Initial-Value Problem
An initial-value problem in differential equations is a problem where you are asked to find a function that satisfies a differential equation and also meets specific conditions at the start, known as initial conditions. In our given problem, you have a second-order differential equation:
- The equation: \( y'' - 6y' + 10y = 0 \)
- Initial conditions given: \( y(0) = 2 \) and \( y'(0) = 3 \)
Homogeneous Equations
A homogeneous differential equation is one where every term depends on the function or its derivatives, and there are no standalone constant terms. For example, the equation \( y'' - 6y' + 10y = 0 \) is homogeneous. Some important points to note are:
- The term "homogeneous" signifies that if you multiply the function by any constant, the equation remains balanced.
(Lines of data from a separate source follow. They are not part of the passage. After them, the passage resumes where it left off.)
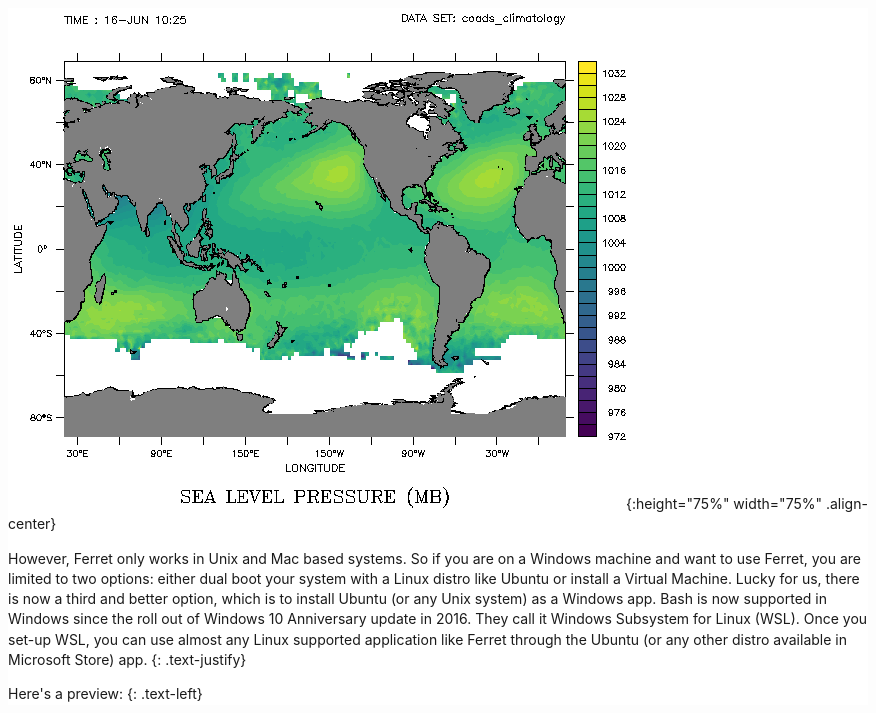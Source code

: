 ![code_output](/assets/images/installingFerretInWindows10_fig1.png){:height="75%" width="75%" .align-center}

However, Ferret only works in Unix and Mac based systems. So if you are on a
Windows machine and want to use Ferret, you are limited to two options:
either dual boot your system with a Linux distro like Ubuntu or install 
a Virtual Machine. Lucky for us, there is now a third and better option,
which is to install Ubuntu (or any Unix system) as a Windows app.
Bash is now supported in Windows since the roll out of Windows 10 Anniversary update in 2016.
They call it Windows Subsystem for Linux (WSL). Once you set-up WSL, you can use
almost any Linux supported application like Ferret through the Ubuntu
(or any other distro available in Microsoft Store) app. 
{: .text-justify}

Here's a preview:
{: .text-left}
- Solutions are typically formed by solving the characteristic equation derived from the differential equation.
Characteristic Equation
The characteristic equation is a key step in solving linear differential equations, particularly those with constant coefficients. For our differential equation, setting up the characteristic equation involves:
- Using the form \( ar^2 + br + c = 0 \) for a second-order equation, where \( a \), \( b \), and \( c \) are constants from the original differential equation.
- Resulting characteristic equation for our problem: \( r^2 - 6r + 10 = 0 \).
Complex Roots
The solutions to the characteristic equation can often be complex numbers. In our problem, the equation \( r^2 - 6r + 10 = 0 \) yielded roots \( 3 \pm i \). For complex roots \( \alpha \pm \beta i \), the solution to the differential equation takes a specific form:
- General solution: \( y(t) = e^{\alpha t}(C_1 \cos(\beta t) + C_2 \sin(\beta t)) \).
- Here, \( \alpha = 3 \) and \( \beta = 1 \) using the roots from our problem.